The talk will place the vision of urban MEX interaction in the perspective of the evolution of human-computer interaction (HCI), describe the key development steps towards this vision and a number of contributions of the presenter's research lab to these steps. The novel content type "4D City" will be introduced and the necessary processing pipeline will be discussed along with insights into the state of mastery of the pipeline steps.
Bio: Max Mühlhäuser is a full professor at Technical University of Darmstadt and head of the Telecooperation Lab. He holds key positions in several large collaborative research centers and is leading the Doctoral School on Privacy and Trust for Mobile Users. He and his lab members conduct research on Human Computer Interaction, the future Internet, Intelligent Systems, and Cybersecurity including Privacy & Trust.

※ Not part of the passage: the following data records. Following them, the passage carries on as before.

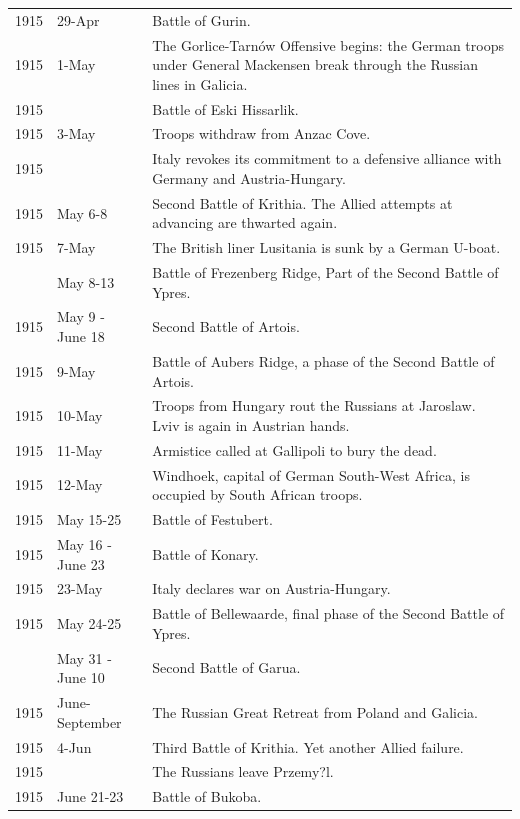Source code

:\documentclass[
  openany]{book}
\begin{document}
\begin{longtable}[t]{rl>{\raggedright\arraybackslash}p{22em}}
\rowcolor{gray!6}  1915 & 29-Apr & Battle of Gurin.\\
1915 & 1-May & The Gorlice-Tarnów Offensive begins: the German troops under General Mackensen break through the Russian lines in Galicia.\\
\addlinespace
\rowcolor{gray!6}  1915 &  & Battle of Eski Hissarlik.\\
1915 & 3-May & Troops withdraw from Anzac Cove.\\
\rowcolor{gray!6}  1915 &  & Italy revokes its commitment to a defensive alliance with Germany and Austria-Hungary.\\
1915 & May 6-8 & Second Battle of Krithia. The Allied attempts at advancing are thwarted again.\\
\rowcolor{gray!6}  1915 & 7-May & The British liner Lusitania is sunk by a German U-boat.\\
\addlinespace
1915 & May 8-13 & Battle of Frezenberg Ridge, Part of the Second Battle of Ypres.\\
\rowcolor{gray!6}  1915 & May 9 - June 18 & Second Battle of Artois.\\
1915 & 9-May & Battle of Aubers Ridge, a phase of the Second Battle of Artois.\\
\rowcolor{gray!6}  1915 & 10-May & Troops from Hungary rout the Russians at Jaroslaw. Lviv is again in Austrian hands.\\
1915 & 11-May & Armistice called at Gallipoli to bury the dead.\\
\addlinespace
\rowcolor{gray!6}  1915 & 12-May & Windhoek, capital of German South-West Africa, is occupied by South African troops.\\
1915 & May 15-25 & Battle of Festubert.\\
\rowcolor{gray!6}  1915 & May 16 - June 23 & Battle of Konary.\\
1915 & 23-May & Italy declares war on Austria-Hungary.\\
\rowcolor{gray!6}  1915 & May 24-25 & Battle of Bellewaarde, final phase of the Second Battle of Ypres.\\
\addlinespace
1915 & May 31 - June 10 & Second Battle of Garua.\\
\rowcolor{gray!6}  1915 & June-September & The Russian Great Retreat from Poland and Galicia.\\
1915 & 4-Jun & Third Battle of Krithia. Yet another Allied failure.\\
\rowcolor{gray!6}  1915 &  & The Russians leave Przemy?l.\\
1915 & June 21-23 & Battle of Bukoba.\\

\end{longtable}
\end{document}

Max founded and managed industrial research centers, and worked as either professor or visiting professor at universities in Germany, the US, Canada, Australia, France, and Austria. He published over 700 peer-reviewed articles and is a member of acatech, the German Academy of the Technical Sciences. Max was and is active in numerous conference program committees, as organizer of several annual conferences, and as a member of editorial boards or a Guest Editor for journals such as ACM IMWUT, ACM ToIT, Pervasive Computing, ACM Multimedia, and Pervasive and Mobile Computing.